SICP Exercise 2.19: Counting UK Change

Consider the change-counting program of section 1.2.2. It would be nice to be able to easily change the currency used by the program, so that we could compute the number of ways to change a British pound, for example. As the program is written, the knowledge of the currency is distributed partly into the procedure first-denomination and partly into the procedure count-change (which knows that there are five kinds of U.S. coins). It would be nicer to be able to supply a list of coins to be used for making change.

We want to rewrite the procedure cc so that its second argument is a list of the values of the coins to use rather than an integer specifying which coins to use. We could then have lists that defined each kind of currency:

(define us-coins (list 50 25 10 5 1))
(define uk-coins (list 100 50 20 10 5 2 1 0.5))

We could then call cc as follows:

> (cc 100 us-coins)
292

To do this will require changing the program cc somewhat. It will still have the same form, but it will access its second argument differently, as follows:

(define (cc amount coin-values)
  (cond ((= amount 0) 1)
        ((or (< amount 0) (no-more? coin-values)) 0)
        (else
         (+ (cc amount
                (except-first-denomination coin-values))
            (cc (- amount
                   (first-denomination coin-values))
                coin-values)))))

Define the procedures first-denomination, except-first-denomination, and no-more? in terms of primitive operations on list structures. Does the order of the list coin-values affect the answer produced by cc? Why or why not?
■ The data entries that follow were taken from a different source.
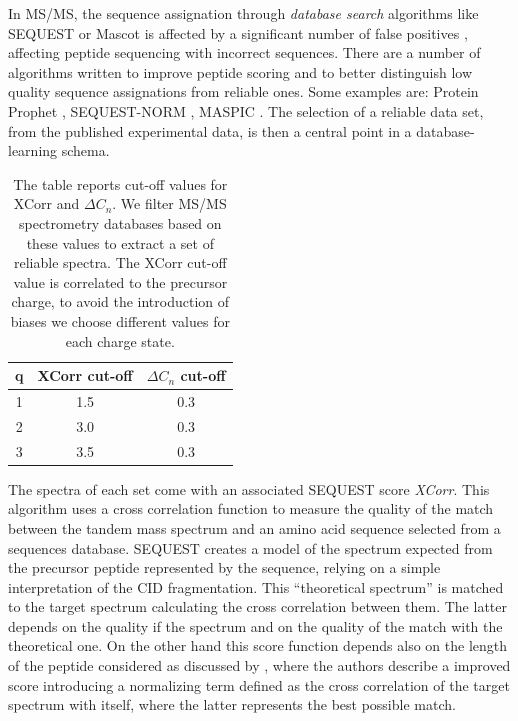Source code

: In MS/MS, the sequence assignation through \emph{database search} algorithms like
SEQUEST or Mascot is affected by a significant number of false positives
\cite{keller2002experimental}, affecting peptide sequencing with incorrect
sequences.
There are a number of algorithms written to improve peptide scoring and to
better distinguish low quality sequence assignations from reliable ones. 
Some examples are: Protein
Prophet \cite{proteinprophet2002,aebersold2003statistical}, SEQUEST-NORM
\cite{yates-analchem-2002}, MASPIC \cite{narasimhan2005maspic}.
The selection of a reliable data set, from the published experimental data, is
then a central point in a database-learning schema.

\begin{table}[!thb]
\centering
\begin{tabular}{ccc}
\hline
\hline
q & XCorr cut-off & $\Delta C_n$ cut-off\\
\hline
1 & 1.5	& 0.3\\
2 & 3.0	& 0.3\\
3 & 3.5	& 0.3\\
\hline
\hline
\end{tabular}
\caption{\label{tab:xcorr-cutoff}The table reports cut-off values for XCorr and
$\Delta C_n$.
We filter MS/MS spectrometry databases based on these values to extract a set of
reliable spectra.
The XCorr cut-off value is correlated to the precursor charge, to avoid the
introduction of biases we choose different values for each charge state.}
\end{table}

The spectra of each set come with an associated SEQUEST score \emph{XCorr}.
This algorithm uses a cross correlation function to measure the quality of the
match between the tandem mass spectrum and an amino acid sequence selected from
a sequences database.
SEQUEST creates a model of the spectrum expected from the precursor peptide
represented by the sequence, relying on a simple interpretation of the CID
fragmentation. This ``theoretical spectrum'' is matched to the target spectrum
calculating the cross correlation between them.
The latter depends on the quality if the spectrum and on the quality of the
match with the theoretical one\cite{eng1994}.
On the other hand this score function depends also on the length of the peptide
considered as discussed by \citet{yates-analchem-2002}, where the authors
describe a improved score introducing a normalizing term defined as the cross
correlation of the target spectrum with itself, where the latter represents the best possible
match.


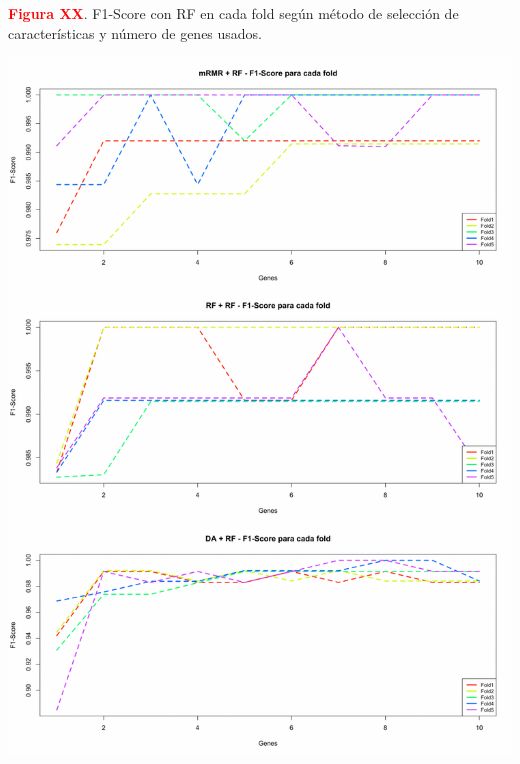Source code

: \textbf{\textcolor{red}{Figura XX}}. F1-Score con RF en cada fold según método de selección de características y número de genes usados.
\begin{center}
	\includegraphics[width=.95\textwidth]{figuras/higado_biclase_folds_f1_rf.pdf} \\
\end{center}

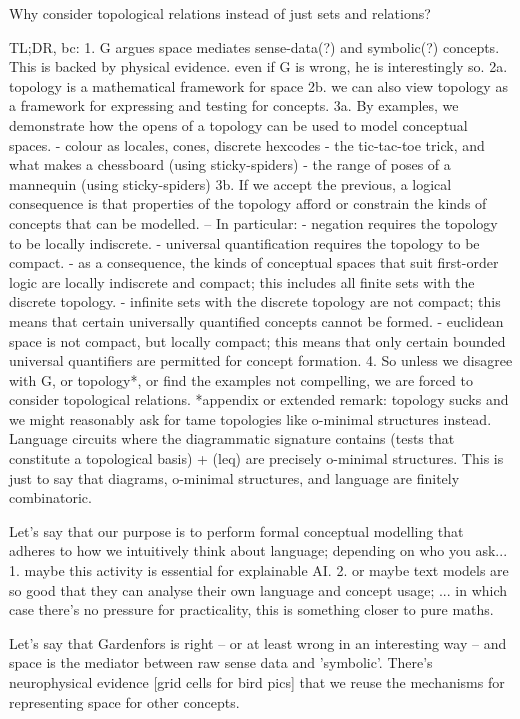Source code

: Why consider topological relations instead of just sets and relations?

TL;DR, bc:
1. G argues space mediates sense-data(?) and symbolic(?) concepts.
This is backed by physical evidence. even if G is wrong, he is interestingly so.
2a. topology is a mathematical framework for space
2b. we can also view topology as a framework for expressing and testing for concepts.
3a. By examples, we demonstrate how the opens of a topology can be used to model conceptual spaces.
- colour as locales, cones, discrete hexcodes
- the tic-tac-toe trick, and what makes a chessboard (using sticky-spiders)
- the range of poses of a mannequin (using sticky-spiders)
3b. If we accept the previous, a logical consequence is that properties of the topology afford or constrain the kinds of concepts that can be modelled.
-- In particular:
- negation requires the topology to be locally indiscrete.
- universal quantification requires the topology to be compact.
- as a consequence, the kinds of conceptual spaces that suit first-order logic are locally indiscrete and compact; this includes all finite sets with the discrete topology.
- infinite sets with the discrete topology are not compact; this means that certain universally quantified concepts cannot be formed.
- euclidean space is not compact, but locally compact; this means that only certain bounded universal quantifiers are permitted for concept formation.
4. So unless we disagree with G, or topology*, or find the examples not compelling, we are forced to consider topological relations.
*appendix or extended remark: topology sucks and we might reasonably ask for tame topologies like o-minimal structures instead. Language circuits where the diagrammatic signature contains (tests that constitute a topological basis) + (leq) are precisely o-minimal structures. This is just to say that diagrams, o-minimal structures, and language are finitely combinatoric.

Let's say that our purpose is to perform formal conceptual modelling that adheres to how we intuitively think about language;
depending on who you ask...
1. maybe this activity is essential for explainable AI.
2. or maybe text models are so good that they can analyse their own language and concept usage;
... in which case there's no pressure for practicality, this is something closer to pure maths.

Let's say that Gardenfors is right -- or at least wrong in an interesting way -- and space is the mediator between raw sense data and 'symbolic'. There's neurophysical evidence [grid cells for bird pics] that we reuse the mechanisms for representing space for other concepts.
The exercise already tells us the representation we're going to be using for denominations: lists of the denomination values. As a result, the procedures first-denomination, except-first-denomination, and no-more? are straightforward to define. first-denomination just needs to return the car of the list, except-first-denomination just needs to return the cdr of the list, and no-more? just needs to check to see if the list is empty:

(define (first-denomination coin-values)
  (car coin-values))

(define (except-first-denomination coin-values)
  (cdr coin-values))

(define (no-more? coin-values)
  (null? coin-values))

We can check this works as expected:

> (cc 100 us-coins)
292
> (cc 100 uk-coins)
104561

As for whether or not the order of the list coin-values affects the answer produced by cc, we can easily test this:

> (cc 100 (list 1 5 10 25 50))
292
> (cc 100 (list 5 25 50 10 1))
292

So no, it doesn't appear as if it does affect ordering. So why not? Well, looking at the algorithm we can see that each non-terminal call to cc sums the results of two (also potentially non-terminal) recursive calls:

• One of these finds the number of ways we can change amount using denominations other than the first one in the list of denominations. As a result, this counts all of the combinations for changing amount that do not use the first denomination.
• The other deducts the value of the first denomination in the list of denominations from amount and finds how many ways we can change that using any and all of the denominations in the list. As a result, this counts all of the combinations for changing amount that do use the first denomination.

In other words, these two recursive calls split the counting to cover two distinct sets of coin combinations which, when merged together, produces a set containing all valid combinations of denominations for changing amount. As a result the order of the denominations does not matter.